Re: *kap-

From: bmscotttg
Message: 40960
Date: 2005-10-02

--- In cybalist@yahoogroups.com, "Brian M. Scott" <BMScott@...>
wrote:

> At 8:15:17 PM on Saturday, October 1, 2005, Grzegorz
> Jagodzinski wrote:

[...]

>> All laws are descriptive, contrary to theories whose aim
>> is to answer the question "why". However, laws also
>> *require* things to happen so-and-so, in order to satisfy
>> what the laws say. As Newton's law requires apples to fall
>> onto the ground, so Zipf's law requires frequent words to
>> be shortened (if they are too long). Both things *must*
>> happen.

> Don't be ridiculous. 'The length of a word tends to bear an
> inverse relationship to its relative frequency' doesn't
> require anything of any specific word; it's a vague,
> qualitative description of a lexicon.

Okay, now I have more time. Newton's law does not require
apples to fall; it says that unless prevented, they do fall.
This is a description of what is observed; a counterexample
would merely show that the description is inadequate. Indeed,
thanks to Einstein & Co. we now know that it *is* inadequate,
though not in this particular way. Similarly, this observation
of Zipf's requires nothing; it merely describes the data.

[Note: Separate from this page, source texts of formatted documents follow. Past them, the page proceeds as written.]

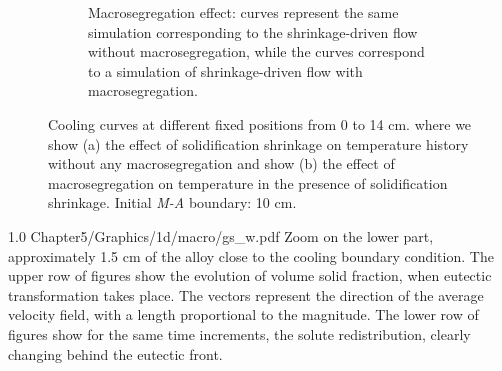 \begin{figure}[htbp]
\begin{subfigure}[t]{0.8\textwidth}
	\caption{Macrosegregation effect:  curves represent the same simulation corresponding to the shrinkage-driven flow without macrosegregation, while
	the  curves correspond to a simulation of shrinkage-driven flow with macrosegregation.}
    \label{fig:macro_effect}
  \end{subfigure}
\caption{Cooling curves at different fixed positions from 0 to 14 cm. 
where we show (a) the effect of solidification shrinkage on temperature history without any macrosegregation and
show (b) the effect of macrosegregation on temperature in the presence of solidification shrinkage.
Initial \emph{M-A} boundary: 10 cm.} 
\label{fig:1dalsi7_macro_shrinkage}
\end{figure}

\begin{figureth}
{1.0}
{Chapter5/Graphics/1d/macro/gs_w.pdf}
{Zoom on the lower part, approximately 1.5 cm of the alloy close to the cooling boundary condition. 
The upper row of figures show the evolution of volume solid fraction, when eutectic transformation takes place. 
The vectors represent the direction of the average velocity field, with a length proportional
to the magnitude. The lower row of figures show for the same time increments, the solute redistribution, 
clearly changing behind the eutectic front.}
\label{fig:1dalsi7_gs_w}
\end{figureth}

And
if you read the paper 'Word Length, Sentence Length, and
Frequency -- Zipf Revisited', by Bengt Sigurd, Mats Eeg-Olofsson,
and Joost van de Weijer, you know that it's definitely an
incomplete description of the data, since the actual relationship
looks more like a gamma distribution with a peak.

Finally, we know that there are also processes that work in the
opposite direction, extending some common words when they get too
short; consider, for instance, the history of French <aujourd'hui>.